Assignment: Across the entries below, work out how many lines contain "référence". Please give the number only.

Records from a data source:
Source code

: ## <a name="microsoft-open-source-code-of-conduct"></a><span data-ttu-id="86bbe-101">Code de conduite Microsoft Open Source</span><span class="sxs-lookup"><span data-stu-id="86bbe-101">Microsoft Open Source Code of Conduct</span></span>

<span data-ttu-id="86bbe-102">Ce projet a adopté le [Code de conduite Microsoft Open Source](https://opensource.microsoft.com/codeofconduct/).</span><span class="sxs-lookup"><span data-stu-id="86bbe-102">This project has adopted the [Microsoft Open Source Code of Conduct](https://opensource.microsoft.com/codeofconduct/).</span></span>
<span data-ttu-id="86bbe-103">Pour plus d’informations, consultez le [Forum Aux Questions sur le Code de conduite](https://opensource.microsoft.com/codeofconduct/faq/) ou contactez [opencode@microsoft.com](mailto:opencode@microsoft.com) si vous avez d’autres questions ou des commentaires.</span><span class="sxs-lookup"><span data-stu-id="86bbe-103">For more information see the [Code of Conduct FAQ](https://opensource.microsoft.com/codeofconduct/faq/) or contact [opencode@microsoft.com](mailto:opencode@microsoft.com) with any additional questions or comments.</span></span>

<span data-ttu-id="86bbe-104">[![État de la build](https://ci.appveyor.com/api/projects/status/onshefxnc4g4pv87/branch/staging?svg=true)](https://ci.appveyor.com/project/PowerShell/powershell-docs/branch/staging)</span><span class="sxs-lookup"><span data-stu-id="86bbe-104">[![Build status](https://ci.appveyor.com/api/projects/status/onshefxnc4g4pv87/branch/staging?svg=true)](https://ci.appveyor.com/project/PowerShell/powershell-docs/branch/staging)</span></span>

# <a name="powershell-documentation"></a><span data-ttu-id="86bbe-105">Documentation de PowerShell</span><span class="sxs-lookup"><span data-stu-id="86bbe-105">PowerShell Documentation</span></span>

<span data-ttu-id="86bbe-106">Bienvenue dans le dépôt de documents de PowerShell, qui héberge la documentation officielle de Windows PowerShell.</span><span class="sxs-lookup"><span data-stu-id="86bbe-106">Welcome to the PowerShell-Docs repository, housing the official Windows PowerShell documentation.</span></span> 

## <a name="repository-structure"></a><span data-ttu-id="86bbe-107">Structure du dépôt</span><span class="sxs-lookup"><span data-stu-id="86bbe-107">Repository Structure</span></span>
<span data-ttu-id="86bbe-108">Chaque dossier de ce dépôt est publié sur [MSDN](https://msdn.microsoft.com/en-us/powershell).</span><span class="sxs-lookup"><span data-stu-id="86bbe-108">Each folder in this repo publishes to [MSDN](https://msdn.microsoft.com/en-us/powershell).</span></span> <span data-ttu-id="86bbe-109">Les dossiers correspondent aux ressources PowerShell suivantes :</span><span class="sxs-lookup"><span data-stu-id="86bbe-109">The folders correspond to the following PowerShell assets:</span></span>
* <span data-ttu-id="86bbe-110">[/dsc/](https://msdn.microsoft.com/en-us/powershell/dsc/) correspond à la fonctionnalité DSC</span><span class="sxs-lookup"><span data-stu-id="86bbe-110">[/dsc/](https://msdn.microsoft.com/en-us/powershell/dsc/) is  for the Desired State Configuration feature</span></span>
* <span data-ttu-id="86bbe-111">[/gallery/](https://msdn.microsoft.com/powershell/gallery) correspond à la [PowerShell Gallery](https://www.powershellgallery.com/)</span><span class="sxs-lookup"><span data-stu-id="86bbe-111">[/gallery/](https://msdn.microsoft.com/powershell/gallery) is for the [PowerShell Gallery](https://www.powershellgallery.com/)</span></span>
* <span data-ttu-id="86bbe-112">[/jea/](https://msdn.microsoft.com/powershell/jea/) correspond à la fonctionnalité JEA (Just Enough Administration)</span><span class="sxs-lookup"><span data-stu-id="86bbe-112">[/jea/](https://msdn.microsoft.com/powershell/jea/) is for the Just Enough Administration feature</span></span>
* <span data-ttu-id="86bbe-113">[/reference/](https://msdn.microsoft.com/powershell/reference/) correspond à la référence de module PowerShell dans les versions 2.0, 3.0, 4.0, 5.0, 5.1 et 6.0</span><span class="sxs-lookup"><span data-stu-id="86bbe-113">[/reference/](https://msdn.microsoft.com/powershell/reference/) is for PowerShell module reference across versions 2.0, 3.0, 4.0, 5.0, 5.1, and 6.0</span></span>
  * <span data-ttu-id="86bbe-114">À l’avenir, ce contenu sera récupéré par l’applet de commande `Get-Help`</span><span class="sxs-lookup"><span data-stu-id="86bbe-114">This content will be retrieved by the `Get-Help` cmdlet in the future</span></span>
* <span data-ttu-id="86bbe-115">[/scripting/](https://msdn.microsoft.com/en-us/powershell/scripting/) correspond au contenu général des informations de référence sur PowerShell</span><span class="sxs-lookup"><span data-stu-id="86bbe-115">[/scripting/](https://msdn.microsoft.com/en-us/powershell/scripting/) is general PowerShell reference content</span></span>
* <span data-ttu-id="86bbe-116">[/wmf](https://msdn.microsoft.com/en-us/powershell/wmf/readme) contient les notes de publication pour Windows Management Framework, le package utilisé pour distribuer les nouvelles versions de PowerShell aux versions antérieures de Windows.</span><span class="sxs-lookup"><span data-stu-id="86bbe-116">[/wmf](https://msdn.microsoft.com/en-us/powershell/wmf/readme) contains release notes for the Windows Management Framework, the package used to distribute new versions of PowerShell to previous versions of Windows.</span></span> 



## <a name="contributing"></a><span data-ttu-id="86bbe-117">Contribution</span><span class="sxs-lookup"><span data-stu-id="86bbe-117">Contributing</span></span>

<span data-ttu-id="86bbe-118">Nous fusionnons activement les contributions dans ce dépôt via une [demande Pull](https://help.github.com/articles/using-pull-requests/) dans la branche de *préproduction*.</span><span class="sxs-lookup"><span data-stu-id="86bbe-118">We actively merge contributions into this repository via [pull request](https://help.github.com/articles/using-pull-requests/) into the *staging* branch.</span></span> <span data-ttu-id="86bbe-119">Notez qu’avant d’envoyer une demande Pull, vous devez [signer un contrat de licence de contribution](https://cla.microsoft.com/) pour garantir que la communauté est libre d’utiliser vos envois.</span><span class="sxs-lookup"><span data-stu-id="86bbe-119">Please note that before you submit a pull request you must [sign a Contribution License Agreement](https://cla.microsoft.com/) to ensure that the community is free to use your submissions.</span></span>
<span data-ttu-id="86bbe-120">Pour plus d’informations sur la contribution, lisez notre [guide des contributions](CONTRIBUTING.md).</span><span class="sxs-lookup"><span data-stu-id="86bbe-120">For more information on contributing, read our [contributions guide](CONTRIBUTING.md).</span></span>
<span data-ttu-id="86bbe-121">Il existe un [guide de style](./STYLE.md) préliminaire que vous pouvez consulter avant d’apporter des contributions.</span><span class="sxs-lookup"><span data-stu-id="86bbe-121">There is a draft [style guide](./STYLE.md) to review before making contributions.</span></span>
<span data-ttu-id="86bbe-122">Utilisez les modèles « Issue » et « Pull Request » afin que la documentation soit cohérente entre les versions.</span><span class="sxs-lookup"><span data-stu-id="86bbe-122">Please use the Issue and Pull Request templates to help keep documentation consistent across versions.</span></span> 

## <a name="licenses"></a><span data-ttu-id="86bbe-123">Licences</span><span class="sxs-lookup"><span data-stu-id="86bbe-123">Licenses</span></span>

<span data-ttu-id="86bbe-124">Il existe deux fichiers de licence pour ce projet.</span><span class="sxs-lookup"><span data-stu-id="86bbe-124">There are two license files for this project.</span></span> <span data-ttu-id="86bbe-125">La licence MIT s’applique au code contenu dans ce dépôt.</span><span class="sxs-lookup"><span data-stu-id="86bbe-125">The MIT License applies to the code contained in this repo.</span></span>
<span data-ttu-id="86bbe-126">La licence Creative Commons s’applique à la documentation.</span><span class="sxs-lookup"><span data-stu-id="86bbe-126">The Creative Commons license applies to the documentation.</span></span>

Written response: 2